__Exercise goal__
Exactly repeat all the records below, omitting the images they hold.

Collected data
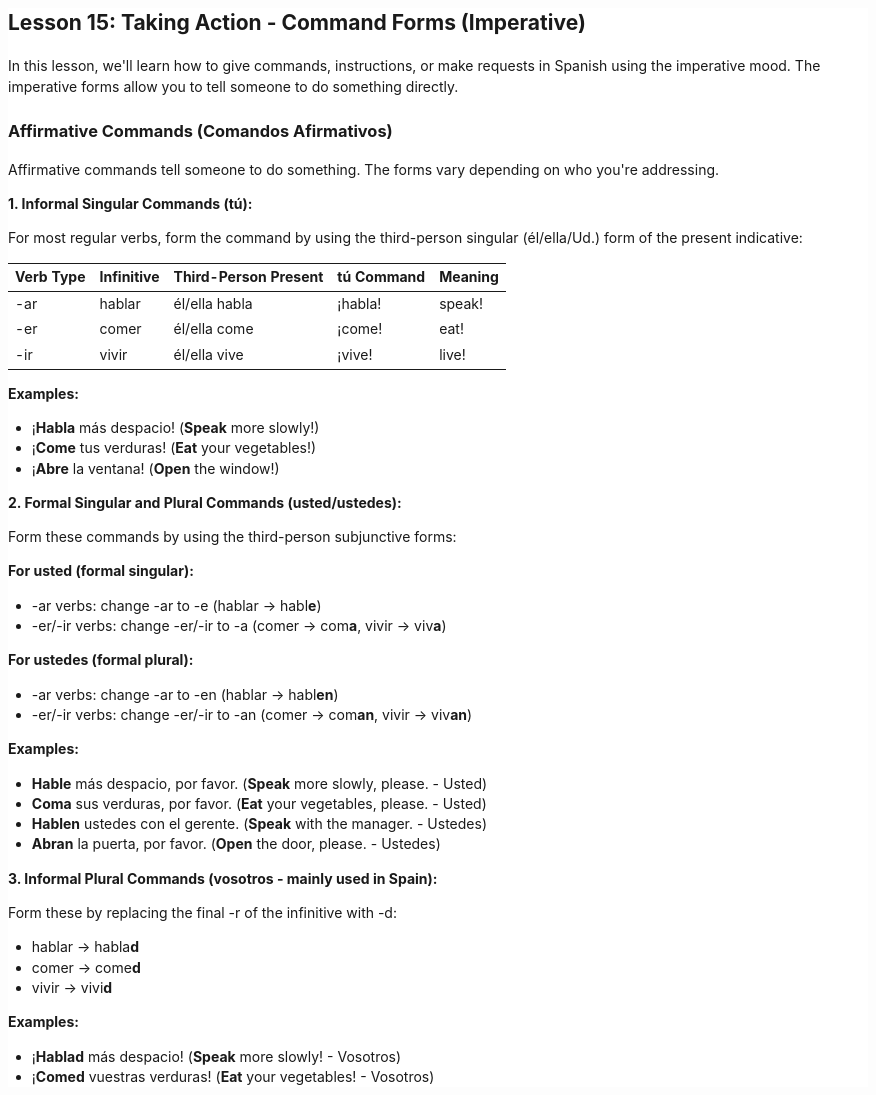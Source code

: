 ## Lesson 15: Taking Action - Command Forms (Imperative)

In this lesson, we'll learn how to give commands, instructions, or make requests in Spanish using the imperative mood. The imperative forms allow you to tell someone to do something directly.

### Affirmative Commands (Comandos Afirmativos)

Affirmative commands tell someone to do something. The forms vary depending on who you're addressing.

**1. Informal Singular Commands (tú):**

For most regular verbs, form the command by using the third-person singular (él/ella/Ud.) form of the present indicative:

| Verb Type | Infinitive | Third-Person Present | tú Command | Meaning        |
|-----------|------------|---------------------|------------|----------------|
| -ar       | hablar     | él/ella habla       | ¡habla!    | speak!         |
| -er       | comer      | él/ella come        | ¡come!     | eat!           |
| -ir       | vivir      | él/ella vive        | ¡vive!     | live!          |

**Examples:**
* ¡**Habla** más despacio! (**Speak** more slowly!)
* ¡**Come** tus verduras! (**Eat** your vegetables!)
* ¡**Abre** la ventana! (**Open** the window!)

**2. Formal Singular and Plural Commands (usted/ustedes):**

Form these commands by using the third-person subjunctive forms:

**For usted (formal singular):**
* -ar verbs: change -ar to -e (hablar → habl**e**)
* -er/-ir verbs: change -er/-ir to -a (comer → com**a**, vivir → viv**a**)

**For ustedes (formal plural):**
* -ar verbs: change -ar to -en (hablar → habl**en**)
* -er/-ir verbs: change -er/-ir to -an (comer → com**an**, vivir → viv**an**)

**Examples:**
* **Hable** más despacio, por favor. (**Speak** more slowly, please. - Usted)
* **Coma** sus verduras, por favor. (**Eat** your vegetables, please. - Usted)
* **Hablen** ustedes con el gerente. (**Speak** with the manager. - Ustedes)
* **Abran** la puerta, por favor. (**Open** the door, please. - Ustedes)

**3. Informal Plural Commands (vosotros - mainly used in Spain):**

Form these by replacing the final -r of the infinitive with -d:
* hablar → habla**d**
* comer → come**d**
* vivir → vivi**d**

**Examples:**
* ¡**Hablad** más despacio! (**Speak** more slowly! - Vosotros)
* ¡**Comed** vuestras verduras! (**Eat** your vegetables! - Vosotros)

__Answer box__
Source code

: ## Lesson 15: Taking Action - Command Forms (Imperative)

In this lesson, we'll learn how to give commands, instructions, or make requests in Spanish using the imperative mood. The imperative forms allow you to tell someone to do something directly.

### Affirmative Commands (Comandos Afirmativos)

Affirmative commands tell someone to do something. The forms vary depending on who you're addressing.

**1. Informal Singular Commands (tú):**

For most regular verbs, form the command by using the third-person singular (él/ella/Ud.) form of the present indicative:

| Verb Type | Infinitive | Third-Person Present | tú Command | Meaning        |
|-----------|------------|---------------------|------------|----------------|
| -ar       | hablar     | él/ella habla       | ¡habla!    | speak!         |
| -er       | comer      | él/ella come        | ¡come!     | eat!           |
| -ir       | vivir      | él/ella vive        | ¡vive!     | live!          |

**Examples:**
* ¡**Habla** más despacio! (**Speak** more slowly!)
* ¡**Come** tus verduras! (**Eat** your vegetables!)
* ¡**Abre** la ventana! (**Open** the window!)

**2. Formal Singular and Plural Commands (usted/ustedes):**

Form these commands by using the third-person subjunctive forms:

**For usted (formal singular):**
* -ar verbs: change -ar to -e (hablar → habl**e**)
* -er/-ir verbs: change -er/-ir to -a (comer → com**a**, vivir → viv**a**)

**For ustedes (formal plural):**
* -ar verbs: change -ar to -en (hablar → habl**en**)
* -er/-ir verbs: change -er/-ir to -an (comer → com**an**, vivir → viv**an**)

**Examples:**
* **Hable** más despacio, por favor. (**Speak** more slowly, please. - Usted)
* **Coma** sus verduras, por favor. (**Eat** your vegetables, please. - Usted)
* **Hablen** ustedes con el gerente. (**Speak** with the manager. - Ustedes)
* **Abran** la puerta, por favor. (**Open** the door, please. - Ustedes)

**3. Informal Plural Commands (vosotros - mainly used in Spain):**

Form these by replacing the final -r of the infinitive with -d:
* hablar → habla**d**
* comer → come**d**
* vivir → vivi**d**

**Examples:**
* ¡**Hablad** más despacio! (**Speak** more slowly! - Vosotros)
* ¡**Comed** vuestras verduras! (**Eat** your vegetables! - Vosotros)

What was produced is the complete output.